Re: username and Password sent as clear text strings



In my opinion, if you want to mitigate this, don't use passwords. Use
true challenge-response. Everything else proposed here is either
obfuscation or doesn't really work in a web application environment.
A VPN around a webserver only works if every user that needs access to
that webserver can also access the vpn.

This situation should NOT be described as a 'password in cleartext'.
If you call SSL encryption (when using a decent symmetric algorithm),
then this is not a cleartext issue... You've committed a
man-in-the-middle attack by being the client AND the
man-in-the-middle... That doesn't really get you anything. If you
control the client, you control the connection.

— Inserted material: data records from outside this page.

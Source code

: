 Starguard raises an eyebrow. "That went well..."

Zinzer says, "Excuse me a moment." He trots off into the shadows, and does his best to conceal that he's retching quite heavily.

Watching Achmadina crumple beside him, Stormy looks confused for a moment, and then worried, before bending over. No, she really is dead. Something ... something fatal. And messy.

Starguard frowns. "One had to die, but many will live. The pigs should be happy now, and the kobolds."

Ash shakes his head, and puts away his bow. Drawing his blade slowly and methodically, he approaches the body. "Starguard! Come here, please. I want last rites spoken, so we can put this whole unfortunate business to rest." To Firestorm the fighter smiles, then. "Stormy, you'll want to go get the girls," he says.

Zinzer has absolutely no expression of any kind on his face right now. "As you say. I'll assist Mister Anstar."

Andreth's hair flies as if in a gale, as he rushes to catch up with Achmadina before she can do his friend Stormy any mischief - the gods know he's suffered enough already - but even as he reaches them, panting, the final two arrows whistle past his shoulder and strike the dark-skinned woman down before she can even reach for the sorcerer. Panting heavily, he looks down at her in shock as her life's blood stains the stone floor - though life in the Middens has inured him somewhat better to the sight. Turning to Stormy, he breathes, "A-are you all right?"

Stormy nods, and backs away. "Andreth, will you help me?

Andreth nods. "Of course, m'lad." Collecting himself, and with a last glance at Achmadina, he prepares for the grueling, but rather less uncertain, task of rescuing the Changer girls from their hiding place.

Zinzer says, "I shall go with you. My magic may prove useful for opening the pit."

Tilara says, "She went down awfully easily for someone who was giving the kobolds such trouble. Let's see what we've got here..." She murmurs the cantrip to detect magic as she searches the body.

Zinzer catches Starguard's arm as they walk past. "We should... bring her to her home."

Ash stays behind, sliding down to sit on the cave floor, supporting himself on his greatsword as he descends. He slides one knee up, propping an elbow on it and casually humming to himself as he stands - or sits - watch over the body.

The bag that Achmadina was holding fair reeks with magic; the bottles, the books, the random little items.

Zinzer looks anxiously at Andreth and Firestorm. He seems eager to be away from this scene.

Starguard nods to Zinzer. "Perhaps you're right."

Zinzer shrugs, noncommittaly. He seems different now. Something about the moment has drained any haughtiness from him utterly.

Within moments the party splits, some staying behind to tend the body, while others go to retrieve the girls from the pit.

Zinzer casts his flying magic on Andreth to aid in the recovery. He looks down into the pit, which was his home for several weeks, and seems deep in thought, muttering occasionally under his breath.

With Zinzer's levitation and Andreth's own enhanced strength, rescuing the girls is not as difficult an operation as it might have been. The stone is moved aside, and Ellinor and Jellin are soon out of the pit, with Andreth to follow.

In this case, you
told your client to trust a self-signed certificate with the name of
"WebScarab" when you went to "OtherSite.

Follow NIST SP 800-63 for more guidance --
http://csrc.nist.gov/publications/PubsDrafts.html#SP-800-63--1

Matt Zimmerman

On Wed, May 14, 2008 at 6:39 AM, <jfvanmeter@xxxxxxxxxxx> wrote:
Hello everyone, and I know this might not be the most correct place to post this questions, but I was hoping to get some feedback on what you think the potential risk would be and how this this could be exploited.

I completed a security review of a web server, that creates a SSL connection between the cleint and the server. Using WebScarab, I could see that the username and password are sent as clear text strings. The log in to the server requires a administrative account.

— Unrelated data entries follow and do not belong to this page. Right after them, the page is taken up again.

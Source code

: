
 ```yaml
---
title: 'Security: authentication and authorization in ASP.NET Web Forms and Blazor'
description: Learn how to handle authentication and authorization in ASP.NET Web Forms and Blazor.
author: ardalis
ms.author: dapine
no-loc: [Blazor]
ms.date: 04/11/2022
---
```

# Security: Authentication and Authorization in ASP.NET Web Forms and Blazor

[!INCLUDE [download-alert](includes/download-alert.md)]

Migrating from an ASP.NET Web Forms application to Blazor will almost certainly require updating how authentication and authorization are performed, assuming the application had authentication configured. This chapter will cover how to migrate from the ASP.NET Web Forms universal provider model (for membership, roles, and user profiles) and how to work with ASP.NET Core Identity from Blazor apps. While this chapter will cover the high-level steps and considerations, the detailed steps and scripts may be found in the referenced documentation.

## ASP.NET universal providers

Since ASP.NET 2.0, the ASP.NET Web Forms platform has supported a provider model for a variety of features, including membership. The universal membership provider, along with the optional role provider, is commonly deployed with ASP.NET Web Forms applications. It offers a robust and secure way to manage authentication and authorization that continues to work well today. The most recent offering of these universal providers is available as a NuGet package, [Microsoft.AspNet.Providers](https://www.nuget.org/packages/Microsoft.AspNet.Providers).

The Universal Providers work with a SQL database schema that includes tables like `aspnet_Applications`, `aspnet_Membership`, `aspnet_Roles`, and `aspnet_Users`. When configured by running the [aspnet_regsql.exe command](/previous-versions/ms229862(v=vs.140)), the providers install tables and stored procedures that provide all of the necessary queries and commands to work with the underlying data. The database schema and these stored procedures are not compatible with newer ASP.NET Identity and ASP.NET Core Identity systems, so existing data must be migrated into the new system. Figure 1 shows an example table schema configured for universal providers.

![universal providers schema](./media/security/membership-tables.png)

Do you think there is a large amount of risk, in sending the username and password as a clear text string, since the pipe is encrypted? I was thinking that a man-in-the-middle or sometype of session hijacking attack could allow the account to be compromised.

I'm working on completing the report for my client and was hoping to get some feedback from everyone so I could pose this to them correcly.